To make quick work of trimming lines and handling hooks, angler Kayla Lockhart keeps the Skeletool clipped to her waders. “I’m a big advocate of practicing good river etiquette and proper fish handling,” she says, “so the majority of the use of the tool goes to the pliers, which are easy and quick to open for clamping barbs on hooks. I also use them for removing the hook from the fish — this allows for the least amount of contact with the fish itself and a smooth catch-and-release moment.” The Skeletool comes with seven tools, including a bit driver. “That came in handy big time when I dropped my reel and the handle fell off,” she says.
Bikes require a specific set of wrenches, and two of our experts spoke highly of Topeak’s Alien II. “It’s been banging around in my packs for ten years, and it’s still going strong,” says Gloria Liu, a former gear tester at Bicycling magazine. “I’ve tested many multi-tools, but this Alien II — which I bought for myself when I first started riding — remains the only tool that’s never let me down for on-trail, roadside, or mid-trip repairs. Most multi-tools will have a range of hex wrenches, but this one has some of the bits that are often missing from more streamlined options.” At ten ounces, the Alien II is chunkier and weighs more than twice as much as other multi-tools on this list, but that doesn’t bother adventure photographer and cyclist Evan Green. “It’s worth its weight,” he says. “I know I can throw it in the pack and it’ll handle almost any common bike repair while I’m out on a ride.”

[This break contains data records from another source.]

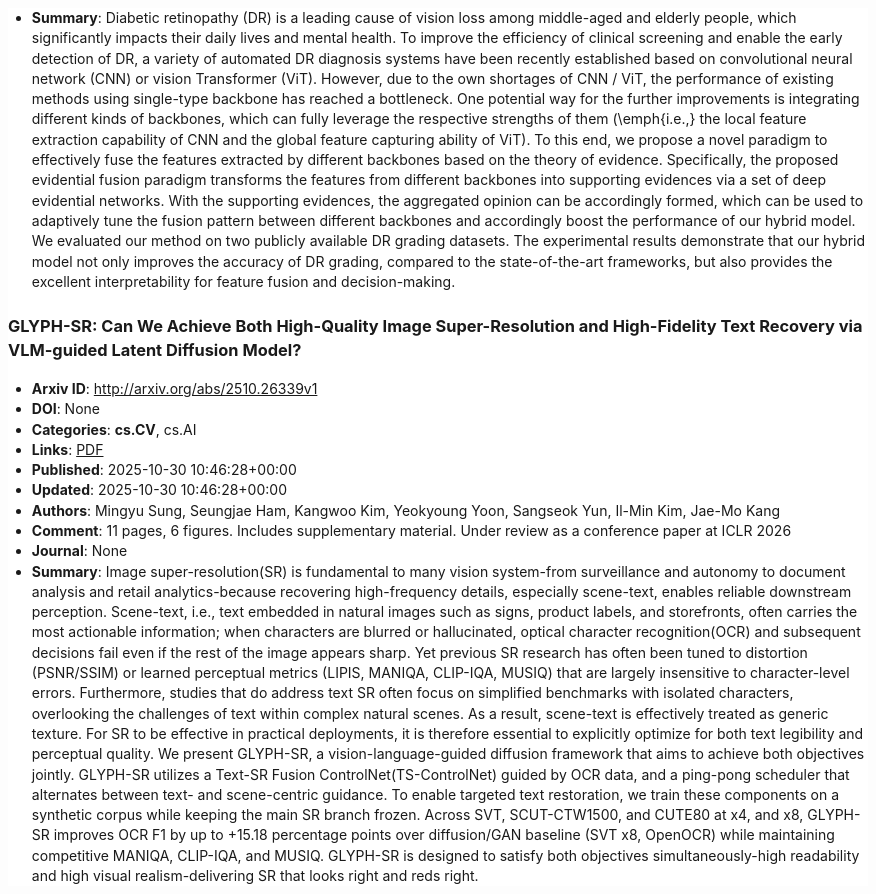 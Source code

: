 - **Summary**: Diabetic retinopathy (DR) is a leading cause of vision loss among middle-aged and elderly people, which significantly impacts their daily lives and mental health. To improve the efficiency of clinical screening and enable the early detection of DR, a variety of automated DR diagnosis systems have been recently established based on convolutional neural network (CNN) or vision Transformer (ViT). However, due to the own shortages of CNN / ViT, the performance of existing methods using single-type backbone has reached a bottleneck. One potential way for the further improvements is integrating different kinds of backbones, which can fully leverage the respective strengths of them (\emph{i.e.,} the local feature extraction capability of CNN and the global feature capturing ability of ViT). To this end, we propose a novel paradigm to effectively fuse the features extracted by different backbones based on the theory of evidence. Specifically, the proposed evidential fusion paradigm transforms the features from different backbones into supporting evidences via a set of deep evidential networks. With the supporting evidences, the aggregated opinion can be accordingly formed, which can be used to adaptively tune the fusion pattern between different backbones and accordingly boost the performance of our hybrid model. We evaluated our method on two publicly available DR grading datasets. The experimental results demonstrate that our hybrid model not only improves the accuracy of DR grading, compared to the state-of-the-art frameworks, but also provides the excellent interpretability for feature fusion and decision-making.



### GLYPH-SR: Can We Achieve Both High-Quality Image Super-Resolution and High-Fidelity Text Recovery via VLM-guided Latent Diffusion Model?
- **Arxiv ID**: http://arxiv.org/abs/2510.26339v1
- **DOI**: None
- **Categories**: **cs.CV**, cs.AI
- **Links**: [PDF](http://arxiv.org/pdf/2510.26339v1)
- **Published**: 2025-10-30 10:46:28+00:00
- **Updated**: 2025-10-30 10:46:28+00:00
- **Authors**: Mingyu Sung, Seungjae Ham, Kangwoo Kim, Yeokyoung Yoon, Sangseok Yun, Il-Min Kim, Jae-Mo Kang
- **Comment**: 11 pages, 6 figures. Includes supplementary material. Under review as
  a conference paper at ICLR 2026
- **Journal**: None
- **Summary**: Image super-resolution(SR) is fundamental to many vision system-from surveillance and autonomy to document analysis and retail analytics-because recovering high-frequency details, especially scene-text, enables reliable downstream perception. Scene-text, i.e., text embedded in natural images such as signs, product labels, and storefronts, often carries the most actionable information; when characters are blurred or hallucinated, optical character recognition(OCR) and subsequent decisions fail even if the rest of the image appears sharp. Yet previous SR research has often been tuned to distortion (PSNR/SSIM) or learned perceptual metrics (LIPIS, MANIQA, CLIP-IQA, MUSIQ) that are largely insensitive to character-level errors. Furthermore, studies that do address text SR often focus on simplified benchmarks with isolated characters, overlooking the challenges of text within complex natural scenes. As a result, scene-text is effectively treated as generic texture. For SR to be effective in practical deployments, it is therefore essential to explicitly optimize for both text legibility and perceptual quality. We present GLYPH-SR, a vision-language-guided diffusion framework that aims to achieve both objectives jointly. GLYPH-SR utilizes a Text-SR Fusion ControlNet(TS-ControlNet) guided by OCR data, and a ping-pong scheduler that alternates between text- and scene-centric guidance. To enable targeted text restoration, we train these components on a synthetic corpus while keeping the main SR branch frozen. Across SVT, SCUT-CTW1500, and CUTE80 at x4, and x8, GLYPH-SR improves OCR F1 by up to +15.18 percentage points over diffusion/GAN baseline (SVT x8, OpenOCR) while maintaining competitive MANIQA, CLIP-IQA, and MUSIQ. GLYPH-SR is designed to satisfy both objectives simultaneously-high readability and high visual realism-delivering SR that looks right and reds right.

No conversation about multi-tools would be complete without mentioning the classic Swiss Army knife, which comes recommended by two of our experts. “I’m obsessed with the Victorinox,” says Grizel Caminas, a bikepacker, thru-hiker, and mental-health advocate. “It’s really cute and really small — just 0.7 ounces. It has scissors, a knife, tweezers, everything you would need for an emergency. It’s honestly the only thing I take besides a bike tool with all the Allen wrenches.” Arborist Alex Vaught uses a chain-saw multi-tool called a “scrench” when he’s on the job, but he always takes his Swiss Army knife — a gift from his father — when he goes backpacking. “It’s small and light, it easily fits into a pocket, and it’s unlikely to look intimidating to anyone. It also doesn’t have more things than I would actually use on a trip.”
For home and vehicle projects, this multi-tool includes a lot of toolbox staples, such as a fine-edged blade, a serrated blade, needle-nose pliers with wire cutters and strippers, a pry bar with a nail puller, and a sheath of magnetic flat-head and Phillips bits. But the full-size bit driver is what Rogala considers the star of the show. Its bend places it on the center axis of the tool between both handles, which allows for ergonomic use and maximum torque. “I’m a huge fan of the Center-Drive for working on my adventure rig,” Rogala says. “It lives in my truck at all times and is especially useful for quick repairs or maintenance on the road.”